It ain’t easy

My friends are turning into strangers.  Some drift away, some morphed into sluts as they joined sororities, and others I don’t even know.  I don’t know if I’ve emotionally matured from that or something but I don’t find myself compatible to the things they find joyous in life.  I definitely know I haven’t grown up in so many ways but at the same time, I don’t feel (I’m not trying to sound snobby) at the same intellectual level with any of my peers.  Granted, I only really interact with people from my old high school so that limits the crowd.

It really bugged me when my co-worker and I were talking about something and she was describing how her sister had always been jealous of how easily she made friends to which my co-worker said that her sister could have made friends too but chose not to.  See, being introverted and shy, I can relate to her sister.  It’s not that we don’t want to make friends, it’s just that it comes easily to some and not to others.  Sure, people tell us to try and break out of our shells but it’s just not that simple.  I think that’s one thing that is so misunderstood about shy people.  Some evolve but it does take time.

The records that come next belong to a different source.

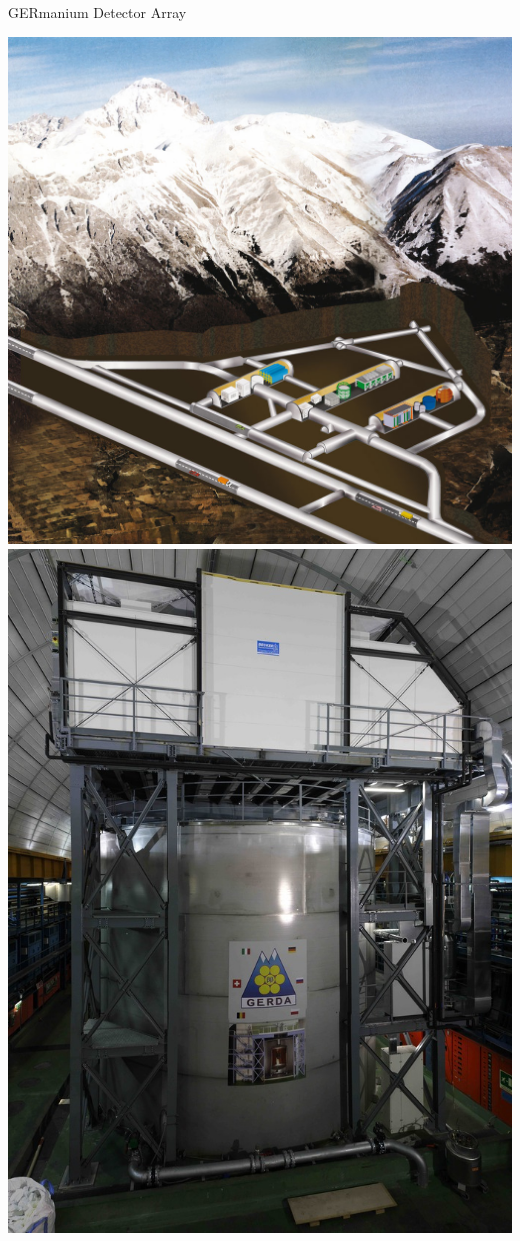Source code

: \documentclass[10pt,aspectratio=169]{beamer}
\begin{document}
\begin{frame}[plain]{\alert{GER}manium \alert{D}etector \alert{A}rray}
  \begin{center}
    \includegraphics[height=0.95\textheight]{setup/lngs-map.jpg}
    \hspace{0.2cm}
    \includegraphics[height=0.95\textheight]{setup/gerda-lngs.jpg}
  \end{center}
\end{frame}
\end{document}
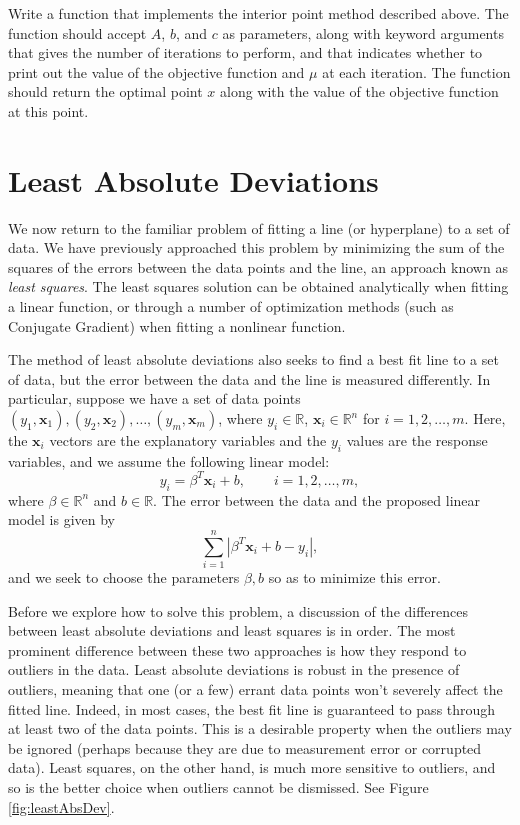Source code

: \begin{problem} %
Write a function  that implements the interior point method described above.
The function should accept $A$, $b$, and $c$ as parameters, along with keyword arguments
 that gives the number of iterations to perform, and  that indicates
whether to print out the value of the objective function and $\mu$ at each iteration.
The function should return the optimal point $x$ along with the value of the objective function at this
point.
\end{problem}

\section*{Least Absolute Deviations}
We now return to the familiar problem of fitting a line (or hyperplane) to a set of data.
We have previously approached this problem by minimizing the sum of the squares of the errors between the data points and the line, an approach known as \emph{least squares}.
The least squares solution can be obtained analytically when fitting a linear function, or through a number of optimization methods (such as Conjugate Gradient) when fitting a nonlinear function.

The method of least absolute deviations also seeks to find a best fit line to a set of data, but the error between the data and the line is measured differently.
In particular, suppose we have a set of data points $(y_1, \mathbf{x}_1), (y_2, \mathbf{x}_2), \ldots, (y_m, \mathbf{x}_m)$, where $y_i \in \mathbb{R}$, $\mathbf{x}_i \in \mathbb{R}^n$ for $i = 1, 2, \ldots, m$.
Here, the $\mathbf{x}_i$ vectors are the explanatory variables and the $y_i$ values are the response variables, and we assume the following linear model:
\[
y_i = \beta^T\mathbf{x}_i + b, \qquad i = 1, 2, \ldots, m,
\]
where $\beta\in\mathbb{R}^n$ and $b \in \mathbb{R}$.
The error between the data and the proposed linear model is given by
\[
\sum_{i=1}^n |\beta^T\mathbf{x}_i + b - y_i|,
\]
and we seek to choose the parameters $\beta, b$ so as to minimize this error.

Before we explore how to solve this problem, a discussion of the differences between least absolute deviations and least squares is in order.
The most prominent difference between these two approaches is how they respond to outliers in the data.
Least absolute deviations is robust in the presence of outliers, meaning that one (or a few) errant data points won't severely affect the fitted line.
Indeed, in most cases, the best fit line is guaranteed to pass through at least two of the data points.
This is a desirable property when the outliers may be ignored (perhaps because they are due to measurement error or corrupted data).
Least squares, on the other hand, is much more sensitive to outliers, and so is the better choice when outliers cannot be dismissed.
See Figure \ref{fig:leastAbsDev}.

About the introverted part, I suppose that’s part of who I am but I have a hard time coming to terms with that often.  I do like being alone with the feeling that I have others behind me.  I just feel like I’m being selfish and aloof when I’d rather spend time with my computer rather than my family or friends.  Or maybe that’s just the thing about being in this generation.  I suppose boredom travels beside that also.  Like I mentioned in a previous post, I’m pretty sure I’ll be spending less time on the laptop when I move away next year just because I’ll be living on campus so there will be more to do and new places to be.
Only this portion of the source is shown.